**EXERCISE DIRECTIONS:** For each line below that contains the word "management", make a copy.
......
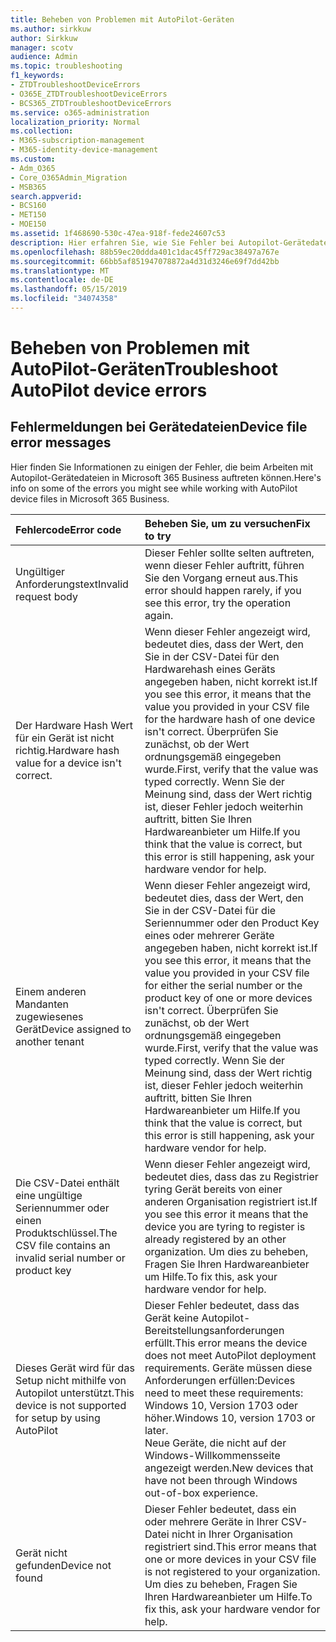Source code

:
 ```yaml
---
title: Beheben von Problemen mit AutoPilot-Geräten
ms.author: sirkkuw
author: Sirkkuw
manager: scotv
audience: Admin
ms.topic: troubleshooting
f1_keywords:
- ZTDTroubleshootDeviceErrors
- O365E_ZTDTroubleshootDeviceErrors
- BCS365_ZTDTroubleshootDeviceErrors
ms.service: o365-administration
localization_priority: Normal
ms.collection:
- M365-subscription-management
- M365-identity-device-management
ms.custom:
- Adm_O365
- Core_O365Admin_Migration
- MSB365
search.appverid:
- BCS160
- MET150
- MOE150
ms.assetid: 1f468690-530c-47ea-918f-fede24607c53
description: Hier erfahren Sie, wie Sie Fehler bei Autopilot-Gerätedateien beheben.
ms.openlocfilehash: 88b59ec20ddda401c1dac45ff729ac38497a767e
ms.sourcegitcommit: 66bb5af851947078872a4d31d3246e69f7dd42bb
ms.translationtype: MT
ms.contentlocale: de-DE
ms.lasthandoff: 05/15/2019
ms.locfileid: "34074358"
---
```

# <a name="troubleshoot-autopilot-device-errors"></a><span data-ttu-id="aebb7-103">Beheben von Problemen mit AutoPilot-Geräten</span><span class="sxs-lookup"><span data-stu-id="aebb7-103">Troubleshoot AutoPilot device errors</span></span>

## <a name="device-file-error-messages"></a><span data-ttu-id="aebb7-104">Fehlermeldungen bei Gerätedateien</span><span class="sxs-lookup"><span data-stu-id="aebb7-104">Device file error messages</span></span>

<span data-ttu-id="aebb7-105">Hier finden Sie Informationen zu einigen der Fehler, die beim Arbeiten mit Autopilot-Gerätedateien in Microsoft 365 Business auftreten können.</span><span class="sxs-lookup"><span data-stu-id="aebb7-105">Here's info on some of the errors you might see while working with AutoPilot device files in Microsoft 365 Business.</span></span> 
  
|<span data-ttu-id="aebb7-106">**Fehlercode**</span><span class="sxs-lookup"><span data-stu-id="aebb7-106">**Error code**</span></span>|<span data-ttu-id="aebb7-107">**Beheben Sie, um zu versuchen**</span><span class="sxs-lookup"><span data-stu-id="aebb7-107">**Fix to try**</span></span>|
|:-----|:-----|
|<span data-ttu-id="aebb7-108">Ungültiger Anforderungstext</span><span class="sxs-lookup"><span data-stu-id="aebb7-108">Invalid request body</span></span>  <br/> |<span data-ttu-id="aebb7-109">Dieser Fehler sollte selten auftreten, wenn dieser Fehler auftritt, führen Sie den Vorgang erneut aus.</span><span class="sxs-lookup"><span data-stu-id="aebb7-109">This error should happen rarely, if you see this error, try the operation again.</span></span>  <br/> |
|<span data-ttu-id="aebb7-110">Der Hardware Hash Wert für ein Gerät ist nicht richtig.</span><span class="sxs-lookup"><span data-stu-id="aebb7-110">Hardware hash value for a device isn't correct.</span></span>  <br/> |<span data-ttu-id="aebb7-111">Wenn dieser Fehler angezeigt wird, bedeutet dies, dass der Wert, den Sie in der CSV-Datei für den Hardwarehash eines Geräts angegeben haben, nicht korrekt ist.</span><span class="sxs-lookup"><span data-stu-id="aebb7-111">If you see this error, it means that the value you provided in your CSV file for the hardware hash of one device isn't correct.</span></span> <span data-ttu-id="aebb7-112">Überprüfen Sie zunächst, ob der Wert ordnungsgemäß eingegeben wurde.</span><span class="sxs-lookup"><span data-stu-id="aebb7-112">First, verify that the value was typed correctly.</span></span> <span data-ttu-id="aebb7-113">Wenn Sie der Meinung sind, dass der Wert richtig ist, dieser Fehler jedoch weiterhin auftritt, bitten Sie Ihren Hardwareanbieter um Hilfe.</span><span class="sxs-lookup"><span data-stu-id="aebb7-113">If you think that the value is correct, but this error is still happening, ask your hardware vendor for help.</span></span>  <br/> |
|<span data-ttu-id="aebb7-114">Einem anderen Mandanten zugewiesenes Gerät</span><span class="sxs-lookup"><span data-stu-id="aebb7-114">Device assigned to another tenant</span></span>  <br/> |<span data-ttu-id="aebb7-115">Wenn dieser Fehler angezeigt wird, bedeutet dies, dass der Wert, den Sie in der CSV-Datei für die Seriennummer oder den Product Key eines oder mehrerer Geräte angegeben haben, nicht korrekt ist.</span><span class="sxs-lookup"><span data-stu-id="aebb7-115">If you see this error, it means that the value you provided in your CSV file for either the serial number or the product key of one or more devices isn't correct.</span></span> <span data-ttu-id="aebb7-116">Überprüfen Sie zunächst, ob der Wert ordnungsgemäß eingegeben wurde.</span><span class="sxs-lookup"><span data-stu-id="aebb7-116">First, verify that the value was typed correctly.</span></span> <span data-ttu-id="aebb7-117">Wenn Sie der Meinung sind, dass der Wert richtig ist, dieser Fehler jedoch weiterhin auftritt, bitten Sie Ihren Hardwareanbieter um Hilfe.</span><span class="sxs-lookup"><span data-stu-id="aebb7-117">If you think that the value is correct, but this error is still happening, ask your hardware vendor for help.</span></span>  <br/> |
|<span data-ttu-id="aebb7-118">Die CSV-Datei enthält eine ungültige Seriennummer oder einen Produktschlüssel.</span><span class="sxs-lookup"><span data-stu-id="aebb7-118">The CSV file contains an invalid serial number or product key</span></span>  <br/> |<span data-ttu-id="aebb7-119">Wenn dieser Fehler angezeigt wird, bedeutet dies, dass das zu Registrier tyring Gerät bereits von einer anderen Organisation registriert ist.</span><span class="sxs-lookup"><span data-stu-id="aebb7-119">If you see this error it means that the device you are tyring to register is already registered by an other organization.</span></span> <span data-ttu-id="aebb7-120">Um dies zu beheben, Fragen Sie Ihren Hardwareanbieter um Hilfe.</span><span class="sxs-lookup"><span data-stu-id="aebb7-120">To fix this, ask your hardware vendor for help.</span></span>  <br/> |
|<span data-ttu-id="aebb7-121">Dieses Gerät wird für das Setup nicht mithilfe von Autopilot unterstützt.</span><span class="sxs-lookup"><span data-stu-id="aebb7-121">This device is not supported for setup by using AutoPilot</span></span>  <br/> | <span data-ttu-id="aebb7-122">Dieser Fehler bedeutet, dass das Gerät keine Autopilot-Bereitstellungsanforderungen erfüllt.</span><span class="sxs-lookup"><span data-stu-id="aebb7-122">This error means the device does not meet AutoPilot deployment requirements.</span></span> <span data-ttu-id="aebb7-123">Geräte müssen diese Anforderungen erfüllen:</span><span class="sxs-lookup"><span data-stu-id="aebb7-123">Devices need to meet these requirements:</span></span>  <br/>  <span data-ttu-id="aebb7-124">Windows 10, Version 1703 oder höher.</span><span class="sxs-lookup"><span data-stu-id="aebb7-124">Windows 10, version 1703 or later.</span></span>  <br/>  <span data-ttu-id="aebb7-125">Neue Geräte, die nicht auf der Windows-Willkommensseite angezeigt werden.</span><span class="sxs-lookup"><span data-stu-id="aebb7-125">New devices that have not been through Windows out-of-box experience.</span></span>  <br/> |
|<span data-ttu-id="aebb7-126">Gerät nicht gefunden</span><span class="sxs-lookup"><span data-stu-id="aebb7-126">Device not found</span></span>  <br/> |<span data-ttu-id="aebb7-127">Dieser Fehler bedeutet, dass ein oder mehrere Geräte in Ihrer CSV-Datei nicht in Ihrer Organisation registriert sind.</span><span class="sxs-lookup"><span data-stu-id="aebb7-127">This error means that one or more devices in your CSV file is not registered to your organization.</span></span> <span data-ttu-id="aebb7-128">Um dies zu beheben, Fragen Sie Ihren Hardwareanbieter um Hilfe.</span><span class="sxs-lookup"><span data-stu-id="aebb7-128">To fix this, ask your hardware vendor for help.</span></span>  <br/> |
......
**REPLY TO THE TASK:**
- M365-subscription-management
- M365-identity-device-management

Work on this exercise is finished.